*Supplied information*:
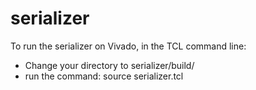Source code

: # serializer
To run the serializer on Vivado, in the TCL command line:

<ul>
	<li>Change your directory to serializer/build/</li>
	<li>run the command: source serializer.tcl</li>
</ul>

*Problem description*: Give the data again exactly as written, with all pictures left out.

*Response to this exercise*:
Source code

: # serializer
To run the serializer on Vivado, in the TCL command line:

<ul>
	<li>Change your directory to serializer/build/</li>
	<li>run the command: source serializer.tcl</li>
</ul>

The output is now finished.